§ Problem to solve:
Provide again, from the entries below, every line from the one containing "#### [魔鬼在统治着我们的世界(4)" through the one containing "#### [魔鬼在统治着我们的世界(14", exactly as written, and no other line.

*** Opening of Record extracts ***

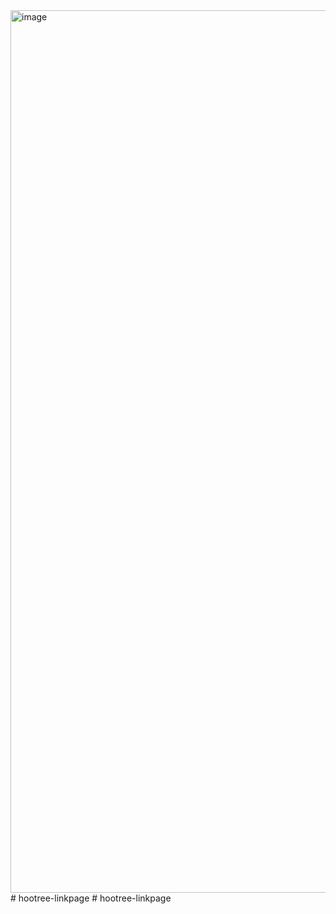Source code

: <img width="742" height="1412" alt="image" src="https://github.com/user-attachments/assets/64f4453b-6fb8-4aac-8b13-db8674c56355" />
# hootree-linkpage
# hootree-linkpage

*** Close of Record extracts ***
*** Opening of Record extracts ***

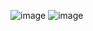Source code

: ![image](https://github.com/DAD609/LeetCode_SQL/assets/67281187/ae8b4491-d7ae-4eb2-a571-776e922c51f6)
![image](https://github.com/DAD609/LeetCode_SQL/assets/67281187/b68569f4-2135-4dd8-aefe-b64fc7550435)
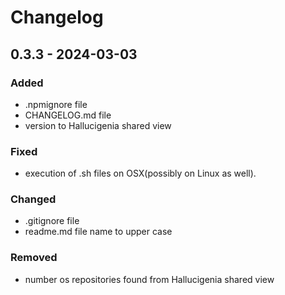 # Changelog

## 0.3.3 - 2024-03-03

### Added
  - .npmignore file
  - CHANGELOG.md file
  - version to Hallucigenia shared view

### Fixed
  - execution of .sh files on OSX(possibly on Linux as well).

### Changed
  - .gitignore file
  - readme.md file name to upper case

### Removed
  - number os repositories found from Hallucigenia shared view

*** Close of Record extracts ***
*** Opening of Record extracts ***

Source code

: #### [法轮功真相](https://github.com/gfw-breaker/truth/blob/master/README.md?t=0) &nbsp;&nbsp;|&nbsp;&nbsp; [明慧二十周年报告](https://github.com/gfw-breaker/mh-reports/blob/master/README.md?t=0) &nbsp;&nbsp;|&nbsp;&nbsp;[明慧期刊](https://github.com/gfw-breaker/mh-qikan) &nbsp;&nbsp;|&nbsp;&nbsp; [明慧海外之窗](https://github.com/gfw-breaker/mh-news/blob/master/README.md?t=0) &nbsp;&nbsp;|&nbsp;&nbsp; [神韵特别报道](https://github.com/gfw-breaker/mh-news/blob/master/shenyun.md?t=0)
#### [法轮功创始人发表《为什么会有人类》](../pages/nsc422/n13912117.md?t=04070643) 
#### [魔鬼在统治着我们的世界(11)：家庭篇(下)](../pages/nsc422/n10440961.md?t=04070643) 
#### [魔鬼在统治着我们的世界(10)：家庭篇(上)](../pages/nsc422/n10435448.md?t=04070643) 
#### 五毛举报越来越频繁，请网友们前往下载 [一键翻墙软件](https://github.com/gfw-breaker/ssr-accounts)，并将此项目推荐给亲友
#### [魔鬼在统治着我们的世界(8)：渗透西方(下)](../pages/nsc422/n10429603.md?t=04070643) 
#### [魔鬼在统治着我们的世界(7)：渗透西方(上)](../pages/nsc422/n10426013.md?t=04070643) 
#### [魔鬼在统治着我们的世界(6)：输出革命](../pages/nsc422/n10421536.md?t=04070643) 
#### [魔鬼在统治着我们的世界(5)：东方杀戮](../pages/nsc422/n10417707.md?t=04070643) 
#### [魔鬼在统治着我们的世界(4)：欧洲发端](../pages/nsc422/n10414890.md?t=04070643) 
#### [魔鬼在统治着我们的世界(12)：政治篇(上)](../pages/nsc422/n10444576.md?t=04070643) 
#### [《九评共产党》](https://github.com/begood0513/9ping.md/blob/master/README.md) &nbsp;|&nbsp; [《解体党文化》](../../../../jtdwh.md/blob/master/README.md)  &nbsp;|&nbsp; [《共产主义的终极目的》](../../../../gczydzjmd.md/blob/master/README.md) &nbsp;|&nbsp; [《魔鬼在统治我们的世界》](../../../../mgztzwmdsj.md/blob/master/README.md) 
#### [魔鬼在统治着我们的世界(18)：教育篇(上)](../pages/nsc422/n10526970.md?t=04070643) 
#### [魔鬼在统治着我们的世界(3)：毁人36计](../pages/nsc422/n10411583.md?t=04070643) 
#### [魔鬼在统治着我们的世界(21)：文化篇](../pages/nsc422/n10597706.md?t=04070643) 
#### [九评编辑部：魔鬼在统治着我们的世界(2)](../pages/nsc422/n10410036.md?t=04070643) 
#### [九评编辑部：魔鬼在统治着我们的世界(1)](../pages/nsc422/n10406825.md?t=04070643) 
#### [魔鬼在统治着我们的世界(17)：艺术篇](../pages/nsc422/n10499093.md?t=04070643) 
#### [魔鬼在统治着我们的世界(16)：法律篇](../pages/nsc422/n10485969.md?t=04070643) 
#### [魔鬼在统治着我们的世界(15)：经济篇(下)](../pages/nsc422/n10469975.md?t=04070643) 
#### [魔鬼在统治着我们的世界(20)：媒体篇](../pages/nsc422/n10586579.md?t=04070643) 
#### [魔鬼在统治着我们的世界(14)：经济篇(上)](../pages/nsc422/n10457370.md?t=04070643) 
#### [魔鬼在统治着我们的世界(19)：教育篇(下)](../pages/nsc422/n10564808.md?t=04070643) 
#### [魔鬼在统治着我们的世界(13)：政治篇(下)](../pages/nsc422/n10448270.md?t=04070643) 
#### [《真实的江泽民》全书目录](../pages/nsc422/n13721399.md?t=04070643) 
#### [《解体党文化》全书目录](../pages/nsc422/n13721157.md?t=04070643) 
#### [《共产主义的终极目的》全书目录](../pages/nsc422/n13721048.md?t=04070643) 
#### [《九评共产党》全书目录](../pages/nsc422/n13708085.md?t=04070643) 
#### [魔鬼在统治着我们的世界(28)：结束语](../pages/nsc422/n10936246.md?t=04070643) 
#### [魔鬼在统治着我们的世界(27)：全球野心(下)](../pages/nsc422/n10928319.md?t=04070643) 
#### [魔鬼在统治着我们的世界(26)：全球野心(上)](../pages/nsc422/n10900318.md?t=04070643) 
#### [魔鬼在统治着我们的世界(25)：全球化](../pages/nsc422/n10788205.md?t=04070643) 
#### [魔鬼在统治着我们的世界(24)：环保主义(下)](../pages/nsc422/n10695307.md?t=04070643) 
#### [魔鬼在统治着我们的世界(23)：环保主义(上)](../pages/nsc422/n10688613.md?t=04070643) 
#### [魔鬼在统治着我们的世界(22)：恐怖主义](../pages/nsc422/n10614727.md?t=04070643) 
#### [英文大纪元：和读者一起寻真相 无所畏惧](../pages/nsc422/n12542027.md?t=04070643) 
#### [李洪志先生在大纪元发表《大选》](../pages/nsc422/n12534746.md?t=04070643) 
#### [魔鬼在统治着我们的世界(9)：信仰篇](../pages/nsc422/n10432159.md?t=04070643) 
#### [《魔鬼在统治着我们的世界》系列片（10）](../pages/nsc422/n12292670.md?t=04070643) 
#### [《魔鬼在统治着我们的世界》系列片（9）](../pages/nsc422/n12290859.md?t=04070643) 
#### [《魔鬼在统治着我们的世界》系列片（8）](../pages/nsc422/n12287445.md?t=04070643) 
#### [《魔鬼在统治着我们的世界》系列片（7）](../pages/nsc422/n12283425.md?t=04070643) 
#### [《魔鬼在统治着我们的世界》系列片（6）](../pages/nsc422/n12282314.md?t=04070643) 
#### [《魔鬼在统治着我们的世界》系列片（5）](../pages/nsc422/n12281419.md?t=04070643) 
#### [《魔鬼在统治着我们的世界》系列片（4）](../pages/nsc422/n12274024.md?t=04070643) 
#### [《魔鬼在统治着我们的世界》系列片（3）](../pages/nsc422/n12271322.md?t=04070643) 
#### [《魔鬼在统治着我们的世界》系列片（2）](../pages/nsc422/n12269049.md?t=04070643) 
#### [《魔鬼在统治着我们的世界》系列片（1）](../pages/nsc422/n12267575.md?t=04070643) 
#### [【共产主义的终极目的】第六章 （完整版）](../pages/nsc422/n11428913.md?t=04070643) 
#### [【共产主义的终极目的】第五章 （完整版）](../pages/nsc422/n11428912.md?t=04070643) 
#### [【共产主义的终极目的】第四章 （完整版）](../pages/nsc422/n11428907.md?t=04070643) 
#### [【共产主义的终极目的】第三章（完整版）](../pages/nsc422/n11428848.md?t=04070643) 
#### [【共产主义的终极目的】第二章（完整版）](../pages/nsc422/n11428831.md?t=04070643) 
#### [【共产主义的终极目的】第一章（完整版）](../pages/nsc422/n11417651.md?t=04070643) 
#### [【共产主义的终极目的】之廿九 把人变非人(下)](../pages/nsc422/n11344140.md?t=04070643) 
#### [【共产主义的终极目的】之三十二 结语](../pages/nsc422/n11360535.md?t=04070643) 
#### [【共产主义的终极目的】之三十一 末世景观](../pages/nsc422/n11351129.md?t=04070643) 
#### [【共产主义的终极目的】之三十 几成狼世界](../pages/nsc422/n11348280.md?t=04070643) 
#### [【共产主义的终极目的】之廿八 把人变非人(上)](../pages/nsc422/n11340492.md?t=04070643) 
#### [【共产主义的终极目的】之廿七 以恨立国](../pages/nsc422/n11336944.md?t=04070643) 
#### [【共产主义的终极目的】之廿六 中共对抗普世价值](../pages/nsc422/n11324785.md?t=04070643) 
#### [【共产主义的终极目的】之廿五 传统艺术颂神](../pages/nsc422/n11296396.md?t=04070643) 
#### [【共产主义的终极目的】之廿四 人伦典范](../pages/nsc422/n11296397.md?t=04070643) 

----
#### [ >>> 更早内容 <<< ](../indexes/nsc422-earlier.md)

*** Close of Record extracts ***

§ Answer section:
#### [魔鬼在统治着我们的世界(4)：欧洲发端](../pages/nsc422/n10414890.md?t=04070643) 
#### [魔鬼在统治着我们的世界(12)：政治篇(上)](../pages/nsc422/n10444576.md?t=04070643) 
#### [《九评共产党》](https://github.com/begood0513/9ping.md/blob/master/README.md) &nbsp;|&nbsp; [《解体党文化》](../../../../jtdwh.md/blob/master/README.md)  &nbsp;|&nbsp; [《共产主义的终极目的》](../../../../gczydzjmd.md/blob/master/README.md) &nbsp;|&nbsp; [《魔鬼在统治我们的世界》](../../../../mgztzwmdsj.md/blob/master/README.md) 
#### [魔鬼在统治着我们的世界(18)：教育篇(上)](../pages/nsc422/n10526970.md?t=04070643) 
#### [魔鬼在统治着我们的世界(3)：毁人36计](../pages/nsc422/n10411583.md?t=04070643) 
#### [魔鬼在统治着我们的世界(21)：文化篇](../pages/nsc422/n10597706.md?t=04070643) 
#### [九评编辑部：魔鬼在统治着我们的世界(2)](../pages/nsc422/n10410036.md?t=04070643) 
#### [九评编辑部：魔鬼在统治着我们的世界(1)](../pages/nsc422/n10406825.md?t=04070643) 
#### [魔鬼在统治着我们的世界(17)：艺术篇](../pages/nsc422/n10499093.md?t=04070643) 
#### [魔鬼在统治着我们的世界(16)：法律篇](../pages/nsc422/n10485969.md?t=04070643) 
#### [魔鬼在统治着我们的世界(15)：经济篇(下)](../pages/nsc422/n10469975.md?t=04070643) 
#### [魔鬼在统治着我们的世界(20)：媒体篇](../pages/nsc422/n10586579.md?t=04070643) 
#### [魔鬼在统治着我们的世界(14)：经济篇(上)](../pages/nsc422/n10457370.md?t=04070643) 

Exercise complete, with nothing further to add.